Initial shelter-in-place orders helped temporarily slow the spread, but upended our lives, closing schools and workplaces across the country. Shelter-in-place allowed the health care system to prepare for a surge and was meant to buy us precious time to develop and implement an effective contact tracing strategy as well as build a high-volume testing capacity that could have helped limit the virus' spread.
Most of that, sadly, did not happen.
With the virus surging at ever-higher levels, we, once again, are on the brink of blanket restrictions that protect our health but also harm our economies and our psyches. With nearly 140,000 people in this country dead from COVID-19, and potentially hundreds of thousands more suffering the long-term health impact of this still-baffling disease, can we all finally agree to make the investments needed for America to vigorously respond to this pandemic?
Build the public health infrastructure now
We have to develop a robust public health workforce that will allow us to contain the spread of COVID-19. Other countries, including New Zealand and Taiwan that have beaten the virus or slowed its spread, already had the teams and infrastructure in place from their responses to past epidemic diseases. In the U.S., decades of disinvestment created a frayed and disjointed infrastructure that didn’t stand a chance against COVID-19.
The cost to create the public health workforce of high-volume testers, contact tracers, support systems to enable isolation, coordinated lab facilities and vaccinators is unavoidably huge and dwarfed by the economic fallout of a prolonged pandemic that will occur if we do not invest in these solutions now.
Do the advance work
This critical infrastructure is needed right now to stop the spread. And when a vaccine is developed, it will be needed even more to assist with distribution, administration and further containment. We are already hearing rumblings about limitations of distributing a vaccine. Will there be enough glass vials to accommodate the billions of doses needed globally, or will they fall short the way testing swabs are today?
Additionally, an effective vaccine does not guarantee eradication of COVID-19. Research is now showing that antibody-based immunity may only last for a few months after recovery for some people, leaving victims potentially vulnerable to reinfection. We must imagine that any vaccine could require periodic booster doses. What would that look like in the U.S. for a population of 330 million people? We may need to create permanent COVID-19 centers where Americans can receive these frequent injections.
These are the types of issues we need to think about now, so we can get ahead of problems instead of continuing to play catch-up, with devastating consequences.
Communicate honestly
Perhaps the greatest travesty of this pandemic has been the mistrust and skepticism toward the scientific and public health communities sown through politicization and misinformation about the novel coronavirus.
The facts are simple: this disease does not discriminate based on political party, or whether you believe in it. Testing is essential to uncover cases and does not “create” new ones.

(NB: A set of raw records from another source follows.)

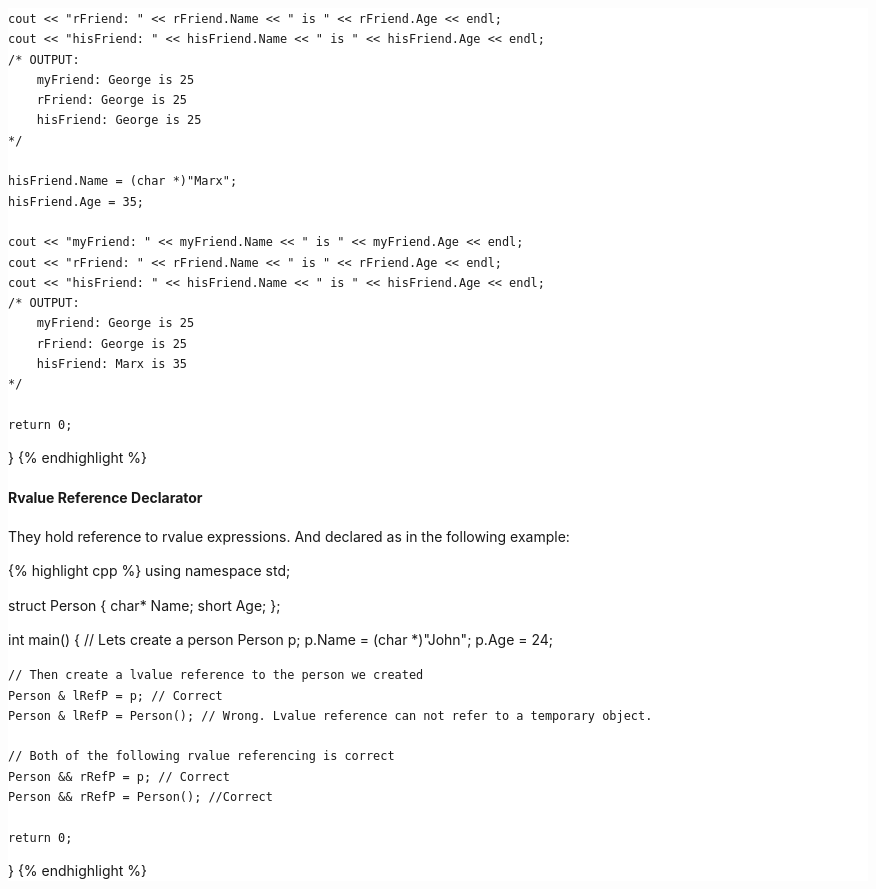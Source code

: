 	cout << "rFriend: " << rFriend.Name << " is " << rFriend.Age << endl;
	cout << "hisFriend: " << hisFriend.Name << " is " << hisFriend.Age << endl;
	/* OUTPUT:
		myFriend: George is 25
		rFriend: George is 25
		hisFriend: George is 25
	*/

	hisFriend.Name = (char *)"Marx";
	hisFriend.Age = 35;

	cout << "myFriend: " << myFriend.Name << " is " << myFriend.Age << endl;
	cout << "rFriend: " << rFriend.Name << " is " << rFriend.Age << endl;
	cout << "hisFriend: " << hisFriend.Name << " is " << hisFriend.Age << endl;
	/* OUTPUT:
		myFriend: George is 25
		rFriend: George is 25
		hisFriend: Marx is 35
	*/

	return 0;
}
{% endhighlight %}

#### Rvalue Reference Declarator

They hold reference to rvalue expressions. And declared as in the following example:

{% highlight cpp %}
using namespace std;

struct Person
{
	char* Name;
	short Age;
};

int main()
{
	// Lets create a person
	Person p;
	p.Name = (char *)"John";
	p.Age = 24;


	// Then create a lvalue reference to the person we created
	Person & lRefP = p; // Correct
	Person & lRefP = Person(); // Wrong. Lvalue reference can not refer to a temporary object. 

	// Both of the following rvalue referencing is correct
	Person && rRefP = p; // Correct
	Person && rRefP = Person(); //Correct

	return 0; 
}
{% endhighlight %}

For the greater good, we must not only back down from the rhetoric, we have to redirect tremendous resources into communicating to the public the truth about the virus and the effective, proven steps everyone can take to reduce its spread.
Public health campaigns work. According to the Centers for Disease Control and Prevention, more than 1.8 million smokers attempted to quit smoking because of its nine-weekslong 2014 "Tips From Former Smokers" campaign.
With the viral nature of today’s mass communication channels we can save lives if we can first undo the harm that misinformation has already caused and replace those messages with ones that will save lives. Think about the power of the ALS ice bucket challenge. Now the message to get out is about wearing masks. Physical distancing. Washing hands. Staying home if you’re ill. These steps are all slightly inconvenient but simple to execute and hugely effective -- if we can convince people to do them.
We should not fool ourselves that COVID-19 may be the last pandemic in our lifetimes. A functioning society, for the foreseeable future, will necessarily include the public health professionals who can identify, isolate and mitigate this virus and potentially others.
No level of normal will be possible without that vital change.
Dr. Jay Bhatt is a practicing internist, an Aspen Health Innovators Fellow, and an ABC News contributor. Dr. Bechara Choucair is a physician and chief health officer at Kaiser Permanente. His book, "Precision Community Health: Four Innovations for Well-being," was published in May.